Equine Dental Technician

Perform routine dental care for horses — rasping, floating, and wolf tooth removal — working mobile and self-employed across yards and stud farms under veterinary referral protocols.

Physical demand

High

People contact

High

Time to entry

2–3 years: Level 3 diploma training programme (typically 2 years combining classroom and practical placements), plus hands-on experience before building independent caseload

Typical qualification

Level 3 Diploma in Equine Dentistry (BVDA/BAEDT-accredited); BVA registration not required (EDTs are not vets); public liability and professional indemnity insurance required for self-employed practice; ongoing CPD

Self-employment

typical

physical
future resilient
strong manual skill
high human contact
nationally portable

What you do

Equine dental technicians (EDTs) carry out routine and preventive dental care for horses, ponies, and donkeys. Equine teeth grow continuously throughout the horse's life and develop sharp enamel points, wave mouth, hooks, ramps, and other malocclusions that cause discomfort, affect performance, and interfere with bit acceptance and chewing. EDTs use motorised dental floats (power rasps) and hand rasps to equilibrate the occlusal surface, remove sharp points, reduce overgrowths, and restore comfortable jaw function. Wolf tooth removal — extracting the small first premolar teeth that can cause bit discomfort — is also within the EDT scope of practice.

Work requiring sedation (for nervous horses, for more significant corrections, or for examination of the entire oral cavity using a full mouth speculum) must be carried out under a veterinary surgeon's supervision or following veterinary referral. Most EDTs maintain a collaborative working relationship with local veterinary practices — vets refer clients for routine floating, and EDTs refer complex cases requiring radiography, extraction under full sedation, or surgical treatment back to equine vets.

The British Veterinary Dental Association (BVDA) and the British Association of Equine Dental Technicians (BAEDT) set standards for the profession. The Level 3 Diploma in Equine Dentistry (offered by approved centres) and the BVDA-accredited qualification are the primary training routes. Most EDTs are self-employed and mobile, serving a regular client base of horse owners and yard managers within their travel area.
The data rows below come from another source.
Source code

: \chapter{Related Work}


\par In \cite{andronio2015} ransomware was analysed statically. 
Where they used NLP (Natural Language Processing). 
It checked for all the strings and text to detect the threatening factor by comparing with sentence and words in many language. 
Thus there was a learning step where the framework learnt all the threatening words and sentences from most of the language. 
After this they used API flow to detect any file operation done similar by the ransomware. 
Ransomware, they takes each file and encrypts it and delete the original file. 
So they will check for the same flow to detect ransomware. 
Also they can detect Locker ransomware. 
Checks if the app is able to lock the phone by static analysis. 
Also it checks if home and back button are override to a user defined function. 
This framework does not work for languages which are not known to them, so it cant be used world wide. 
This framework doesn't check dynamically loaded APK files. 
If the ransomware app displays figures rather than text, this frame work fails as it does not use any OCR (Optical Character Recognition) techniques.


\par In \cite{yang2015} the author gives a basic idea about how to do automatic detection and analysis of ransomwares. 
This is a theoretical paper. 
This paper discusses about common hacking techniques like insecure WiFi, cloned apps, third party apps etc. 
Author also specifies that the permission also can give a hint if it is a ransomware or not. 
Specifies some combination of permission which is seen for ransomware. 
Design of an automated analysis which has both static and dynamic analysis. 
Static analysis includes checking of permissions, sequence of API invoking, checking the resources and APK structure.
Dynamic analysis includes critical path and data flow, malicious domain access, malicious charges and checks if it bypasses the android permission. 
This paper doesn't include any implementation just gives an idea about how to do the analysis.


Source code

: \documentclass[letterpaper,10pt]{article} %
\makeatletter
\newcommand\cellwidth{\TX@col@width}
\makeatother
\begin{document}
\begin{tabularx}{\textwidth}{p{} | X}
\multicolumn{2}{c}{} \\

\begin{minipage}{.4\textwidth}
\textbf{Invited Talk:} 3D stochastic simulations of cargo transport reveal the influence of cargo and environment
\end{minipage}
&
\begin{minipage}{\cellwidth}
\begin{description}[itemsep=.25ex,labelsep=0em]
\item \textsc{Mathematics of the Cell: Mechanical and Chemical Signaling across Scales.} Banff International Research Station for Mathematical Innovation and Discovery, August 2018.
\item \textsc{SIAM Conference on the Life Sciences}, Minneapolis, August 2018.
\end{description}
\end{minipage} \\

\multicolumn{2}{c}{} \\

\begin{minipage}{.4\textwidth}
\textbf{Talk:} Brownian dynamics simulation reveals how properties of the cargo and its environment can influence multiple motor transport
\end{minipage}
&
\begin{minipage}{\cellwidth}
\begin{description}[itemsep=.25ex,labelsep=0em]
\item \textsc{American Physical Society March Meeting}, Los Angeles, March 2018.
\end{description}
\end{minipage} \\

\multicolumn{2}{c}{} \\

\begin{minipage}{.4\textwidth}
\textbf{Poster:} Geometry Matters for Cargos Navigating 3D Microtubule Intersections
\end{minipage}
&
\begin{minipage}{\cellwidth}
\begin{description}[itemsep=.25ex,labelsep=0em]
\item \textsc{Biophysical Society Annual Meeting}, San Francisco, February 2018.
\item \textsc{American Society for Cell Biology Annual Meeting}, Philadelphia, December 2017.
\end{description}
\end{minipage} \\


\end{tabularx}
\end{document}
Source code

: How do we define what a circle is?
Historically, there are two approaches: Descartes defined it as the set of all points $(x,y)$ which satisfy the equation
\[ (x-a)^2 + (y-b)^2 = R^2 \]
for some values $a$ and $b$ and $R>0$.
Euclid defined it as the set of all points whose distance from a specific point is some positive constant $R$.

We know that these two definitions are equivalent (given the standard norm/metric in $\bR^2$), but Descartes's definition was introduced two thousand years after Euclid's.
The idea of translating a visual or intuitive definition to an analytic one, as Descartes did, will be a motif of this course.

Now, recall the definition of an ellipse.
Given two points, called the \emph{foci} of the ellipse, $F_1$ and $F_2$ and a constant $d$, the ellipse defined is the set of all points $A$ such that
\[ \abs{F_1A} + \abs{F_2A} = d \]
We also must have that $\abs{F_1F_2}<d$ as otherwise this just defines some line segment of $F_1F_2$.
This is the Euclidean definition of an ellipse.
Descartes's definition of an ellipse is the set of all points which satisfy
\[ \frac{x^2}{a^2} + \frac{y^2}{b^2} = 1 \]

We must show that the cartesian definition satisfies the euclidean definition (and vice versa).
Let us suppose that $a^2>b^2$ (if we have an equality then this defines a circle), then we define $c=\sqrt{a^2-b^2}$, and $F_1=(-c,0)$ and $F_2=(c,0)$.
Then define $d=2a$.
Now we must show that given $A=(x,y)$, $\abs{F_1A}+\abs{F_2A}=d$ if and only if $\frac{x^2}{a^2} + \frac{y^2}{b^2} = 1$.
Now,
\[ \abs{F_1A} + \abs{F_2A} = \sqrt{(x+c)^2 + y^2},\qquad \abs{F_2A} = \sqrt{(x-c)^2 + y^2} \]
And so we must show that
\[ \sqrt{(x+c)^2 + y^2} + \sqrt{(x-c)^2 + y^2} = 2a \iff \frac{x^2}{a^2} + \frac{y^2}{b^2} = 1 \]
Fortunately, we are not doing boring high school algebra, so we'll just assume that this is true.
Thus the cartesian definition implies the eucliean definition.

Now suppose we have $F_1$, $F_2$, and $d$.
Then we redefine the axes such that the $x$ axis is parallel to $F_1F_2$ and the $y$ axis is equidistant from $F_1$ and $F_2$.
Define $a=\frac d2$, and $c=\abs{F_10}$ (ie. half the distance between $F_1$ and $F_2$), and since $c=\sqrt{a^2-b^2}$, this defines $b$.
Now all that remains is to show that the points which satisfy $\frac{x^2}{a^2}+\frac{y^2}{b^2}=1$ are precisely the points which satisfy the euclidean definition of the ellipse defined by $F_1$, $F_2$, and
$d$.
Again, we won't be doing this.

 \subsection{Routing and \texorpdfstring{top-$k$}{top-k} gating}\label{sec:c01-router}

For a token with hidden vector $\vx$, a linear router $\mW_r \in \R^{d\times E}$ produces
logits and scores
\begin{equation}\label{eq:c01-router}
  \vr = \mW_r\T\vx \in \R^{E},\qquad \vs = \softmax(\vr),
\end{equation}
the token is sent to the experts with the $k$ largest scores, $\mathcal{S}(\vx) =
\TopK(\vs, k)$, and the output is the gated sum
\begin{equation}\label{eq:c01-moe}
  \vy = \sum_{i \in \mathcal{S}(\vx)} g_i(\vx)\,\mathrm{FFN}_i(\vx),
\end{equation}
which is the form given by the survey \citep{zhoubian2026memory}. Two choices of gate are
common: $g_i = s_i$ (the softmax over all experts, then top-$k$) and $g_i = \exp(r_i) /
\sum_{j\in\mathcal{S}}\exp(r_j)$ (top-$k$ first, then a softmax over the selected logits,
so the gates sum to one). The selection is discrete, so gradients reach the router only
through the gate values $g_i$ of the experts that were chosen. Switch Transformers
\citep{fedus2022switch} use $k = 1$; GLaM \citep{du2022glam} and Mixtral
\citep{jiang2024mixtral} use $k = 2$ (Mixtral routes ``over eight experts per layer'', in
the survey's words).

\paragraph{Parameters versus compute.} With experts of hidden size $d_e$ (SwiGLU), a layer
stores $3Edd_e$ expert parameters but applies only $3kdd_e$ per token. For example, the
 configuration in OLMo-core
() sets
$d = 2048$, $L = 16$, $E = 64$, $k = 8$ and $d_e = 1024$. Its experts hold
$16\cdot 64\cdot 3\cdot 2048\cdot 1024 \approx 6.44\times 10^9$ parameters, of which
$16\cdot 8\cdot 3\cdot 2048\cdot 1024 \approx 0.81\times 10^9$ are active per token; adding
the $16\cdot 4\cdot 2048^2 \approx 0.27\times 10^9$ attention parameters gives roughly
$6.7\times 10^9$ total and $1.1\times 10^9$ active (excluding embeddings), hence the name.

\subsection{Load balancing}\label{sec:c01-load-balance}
The role is distinct from the farrier (foot care), veterinary care assistant (clinical support), and veterinary nurse (regulated clinical roles).
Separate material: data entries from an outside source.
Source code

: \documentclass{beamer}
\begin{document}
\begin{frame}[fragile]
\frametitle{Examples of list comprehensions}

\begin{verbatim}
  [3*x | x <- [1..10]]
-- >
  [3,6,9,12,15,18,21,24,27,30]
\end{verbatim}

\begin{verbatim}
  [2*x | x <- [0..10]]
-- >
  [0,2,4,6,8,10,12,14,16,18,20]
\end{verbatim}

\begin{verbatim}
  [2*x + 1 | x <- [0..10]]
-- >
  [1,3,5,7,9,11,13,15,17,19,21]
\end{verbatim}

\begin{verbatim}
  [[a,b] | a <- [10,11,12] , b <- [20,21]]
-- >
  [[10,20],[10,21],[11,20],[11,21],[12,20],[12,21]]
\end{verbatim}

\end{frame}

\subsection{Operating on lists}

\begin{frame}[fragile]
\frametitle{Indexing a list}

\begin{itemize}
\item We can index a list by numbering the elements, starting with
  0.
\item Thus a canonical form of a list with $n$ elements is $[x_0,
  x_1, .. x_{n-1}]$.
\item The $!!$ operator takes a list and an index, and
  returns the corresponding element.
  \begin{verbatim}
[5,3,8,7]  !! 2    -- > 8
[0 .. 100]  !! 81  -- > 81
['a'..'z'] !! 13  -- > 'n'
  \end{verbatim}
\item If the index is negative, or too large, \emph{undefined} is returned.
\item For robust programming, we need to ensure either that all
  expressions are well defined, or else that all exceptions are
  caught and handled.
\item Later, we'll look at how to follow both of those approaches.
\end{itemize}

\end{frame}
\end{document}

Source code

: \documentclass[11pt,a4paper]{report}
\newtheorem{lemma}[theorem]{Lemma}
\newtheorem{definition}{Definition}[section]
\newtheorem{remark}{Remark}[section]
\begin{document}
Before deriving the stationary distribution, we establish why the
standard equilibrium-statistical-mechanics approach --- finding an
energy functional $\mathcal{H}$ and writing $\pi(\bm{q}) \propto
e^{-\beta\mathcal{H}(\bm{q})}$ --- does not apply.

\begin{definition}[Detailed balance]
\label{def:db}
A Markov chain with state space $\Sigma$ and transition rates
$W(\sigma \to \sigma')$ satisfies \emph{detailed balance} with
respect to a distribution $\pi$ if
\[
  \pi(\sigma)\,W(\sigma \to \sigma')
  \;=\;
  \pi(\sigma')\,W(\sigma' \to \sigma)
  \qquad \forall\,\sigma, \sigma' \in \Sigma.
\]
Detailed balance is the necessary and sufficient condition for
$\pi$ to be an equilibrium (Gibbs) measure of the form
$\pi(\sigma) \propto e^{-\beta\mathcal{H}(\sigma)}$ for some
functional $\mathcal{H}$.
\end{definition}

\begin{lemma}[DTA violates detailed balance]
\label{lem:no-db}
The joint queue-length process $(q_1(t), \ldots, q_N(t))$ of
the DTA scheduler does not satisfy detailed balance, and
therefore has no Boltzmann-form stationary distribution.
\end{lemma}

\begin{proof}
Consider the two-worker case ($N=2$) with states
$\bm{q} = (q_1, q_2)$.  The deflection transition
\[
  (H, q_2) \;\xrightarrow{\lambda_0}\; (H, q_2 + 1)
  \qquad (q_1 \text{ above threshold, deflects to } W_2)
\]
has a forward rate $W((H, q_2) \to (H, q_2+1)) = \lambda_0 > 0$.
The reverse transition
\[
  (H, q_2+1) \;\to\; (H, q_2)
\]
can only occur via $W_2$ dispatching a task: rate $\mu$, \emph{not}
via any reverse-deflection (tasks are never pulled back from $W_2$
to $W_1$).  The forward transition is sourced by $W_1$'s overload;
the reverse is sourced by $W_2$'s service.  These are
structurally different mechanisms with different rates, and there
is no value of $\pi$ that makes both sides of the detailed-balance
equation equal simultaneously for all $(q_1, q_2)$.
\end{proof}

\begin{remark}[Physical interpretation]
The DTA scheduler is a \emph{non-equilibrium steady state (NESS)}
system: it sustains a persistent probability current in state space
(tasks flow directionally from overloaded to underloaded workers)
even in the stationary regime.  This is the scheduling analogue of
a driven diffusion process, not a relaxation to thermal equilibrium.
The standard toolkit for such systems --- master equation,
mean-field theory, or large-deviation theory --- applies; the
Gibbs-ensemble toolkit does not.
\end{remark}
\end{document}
Why this career is resilient

Equine dental care is a welfare requirement recognised by the British Equine Veterinary Association (BEVA) — horses require examination and treatment every 6–12 months throughout their working lives. The UK equine population is approximately 847,000 horses and ponies (British Equestrian Federation, 2023), creating a stable and geographically distributed service market. Self-employed EDTs are insulated from single-employer risk and can build a loyal client base over years of practice. The mobile, hands-on, and animal-centred nature of the work resists both automation and offshoring. BAEDT and BVDA qualification frameworks are protecting the professional standard and differentiating qualified practitioners from unqualified operators in the market.

A typical day

Morning: drive to a livery yard — examine and treat eight horses back-to-back. For each horse: carry out a visual assessment with the mouth open, feel for sharp points and abnormalities, apply the power float to level sharp enamel points and reduce a 2mm hook on the upper 11, record dental chart, and advise the owner on the findings. Lunchtime: wolf tooth removal on a four-year-old mare referred by the local equine vet — the vet attends to administer sedation and a nerve block; the EDT removes both upper wolf teeth using an elevator and forceps. Afternoon: three more yards — a mixture of routine biannual checks and a first-time dental examination on a young horse starting to be backed.


Routes in

Full-time college course

College

Study full-time at a further education college, usually for 1–2 years. You will need to fund yourself or apply for a student loan (available for Level 4+ courses).

Duration: 1–2 yearsQualification: Level 2, 3, or 4Funding: 16–18s: funded via government. Adults 19+: Advanced Learner Loan available for Level 3+ courses.

Pay and costs

Earning potential: Newly qualified EDT (building client base): £20,000–£28,000. Established self-employed EDT with regular client base: £30,000–£50,000. EDT serving competition and racing yards in high-demand areas: £45,000–£60,000.

Training costs: Level 3 Diploma training: approximately £4,000–£8,000 depending on provider. Dental equipment (power float, hand instruments, speculum): £2,000–£5,000. Vehicle: required for mobile working. Insurance: approximately £500–£1,200/year.